Automatic expansion of abbreviations in chinese news text

  • Authors:
  • Guohong Fu;Kang-Kwong Luke;GuoDong Zhou;Ruifeng Xu

  • Affiliations:
  • Department of Linguistics, The University of Hong Kong, Hong Kong;Department of Linguistics, The University of Hong Kong, Hong Kong;School of Computer Science and Technology, Suzhou University, China;Department of Systems Engineering and Engineering Management, The Chinese University of Hong Kong, Hong Kong

  • Venue:
  • AIRS'06 Proceedings of the Third Asia conference on Information Retrieval Technology
  • Year:
  • 2006

Quantified Score

Hi-index 0.00

Visualization

Abstract

This paper presents an n-gram based approach to Chinese abbreviation expansion. In this study, we distinguish reduced abbreviations from non-reduced abbreviations that are created by elimination or generalization. For a reduced abbreviation, a mapping table is compiled to map each short-word in it to a set of long-words, and a bigram based Viterbi algorithm is thus applied to decode an appropriate combination of long-words as its full-form.

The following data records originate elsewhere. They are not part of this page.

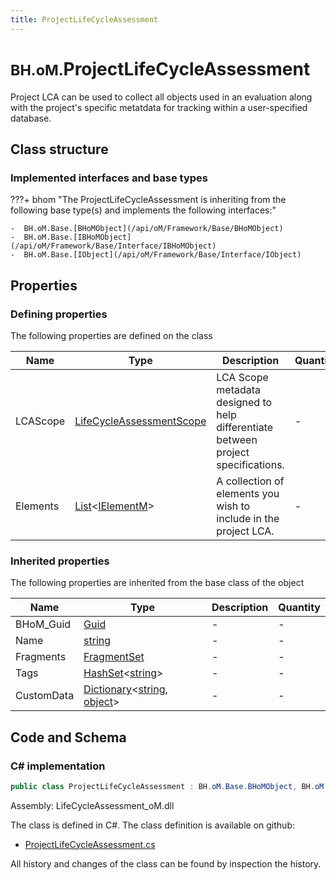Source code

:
 ```yaml
---
title: ProjectLifeCycleAssessment
---
```


# <small>BH.oM.</small>**ProjectLifeCycleAssessment**

Project LCA can be used to collect all objects used in an evaluation along with the project's specific metatdata for tracking within a user-specified database.

## Class structure

### Implemented interfaces and base types

???+ bhom "The ProjectLifeCycleAssessment is inheriting from the following base type(s) and implements the following interfaces:"

    -  BH.oM.Base.[BHoMObject](/api/oM/Framework/Base/BHoMObject)
    -  BH.oM.Base.[IBHoMObject](/api/oM/Framework/Base/Interface/IBHoMObject)
    -  BH.oM.Base.[IObject](/api/oM/Framework/Base/Interface/IObject)


## Properties



### Defining properties

The following properties are defined on the class

| Name             | Type             | Description      | Quantity         |
|------------------|------------------|------------------|------------------|
| LCAScope | [LifeCycleAssessmentScope](/api/oM/Analytical/LifeCycleAssessment/Fragments/LifeCycleAssessmentScope) | LCA Scope metadata designed to help differentiate between project specifications. | - |
| Elements | [List](https://learn.microsoft.com/en-us/dotnet/api/System.Collections.Generic.List-1?view=netstandard-2.0)&lt;[IElementM](/api/oM/Dimensional/Dimensional/IElementM)&gt; | A collection of elements you wish to include in the project LCA. | - |


### Inherited properties
The following properties are inherited from the base class of the object

| Name             | Type             | Description      | Quantity         |
|------------------|------------------|------------------|------------------|
| BHoM_Guid | [Guid](https://learn.microsoft.com/en-us/dotnet/api/System.Guid?view=netstandard-2.0) | - | - |
| Name | [string](https://learn.microsoft.com/en-us/dotnet/api/System.String?view=netstandard-2.0) | - | - |
| Fragments | [FragmentSet](/api/oM/Framework/Base/FragmentSet) | - | - |
| Tags | [HashSet](https://learn.microsoft.com/en-us/dotnet/api/System.Collections.Generic.HashSet-1?view=netstandard-2.0)&lt;[string](https://learn.microsoft.com/en-us/dotnet/api/System.String?view=netstandard-2.0)&gt; | - | - |
| CustomData | [Dictionary](https://learn.microsoft.com/en-us/dotnet/api/System.Collections.Generic.Dictionary-2?view=netstandard-2.0)&lt;[string](https://learn.microsoft.com/en-us/dotnet/api/System.String?view=netstandard-2.0), [object](https://learn.microsoft.com/en-us/dotnet/api/System.Object?view=netstandard-2.0)&gt; | - | - |


## Code and Schema

### C# implementation

``` C# title="C#"
public class ProjectLifeCycleAssessment : BH.oM.Base.BHoMObject, BH.oM.Base.IBHoMObject, BH.oM.Base.IObject
```

Assembly: LifeCycleAssessment_oM.dll

The class is defined in C#. The class definition is available on github:

- [ProjectLifeCycleAssessment.cs](https://github.com/BHoM/BHoM/blob/develop/LifeCycleAssessment_oM/ProjectLifeCycleAssessment.cs)

All history and changes of the class can be found by inspection the history.
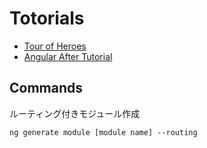 # Totorials

- [Tour of Heroes](https://angular.jp/tutorial)
- [Angular After Tutorial](https://zenn.dev/lacolaco/books/angular-after-tutorial)

## Commands

ルーティング付きモジュール作成

```
ng generate module [module name] --routing
```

For a non-reduced abbreviation, a dictionary of non-reduced abbreviation/full-form pairs is used to generate its expansion candidates, and a disambiguation technique is further employed to select a proper expansion based on bigram word segmentation. The evaluation on an abbreviation-expanded corpus built from the PKU corpus showed that the proposed system achieved a recall of 82.9% and a precision of 85.5% on average for different types of abbreviations in Chinese news text.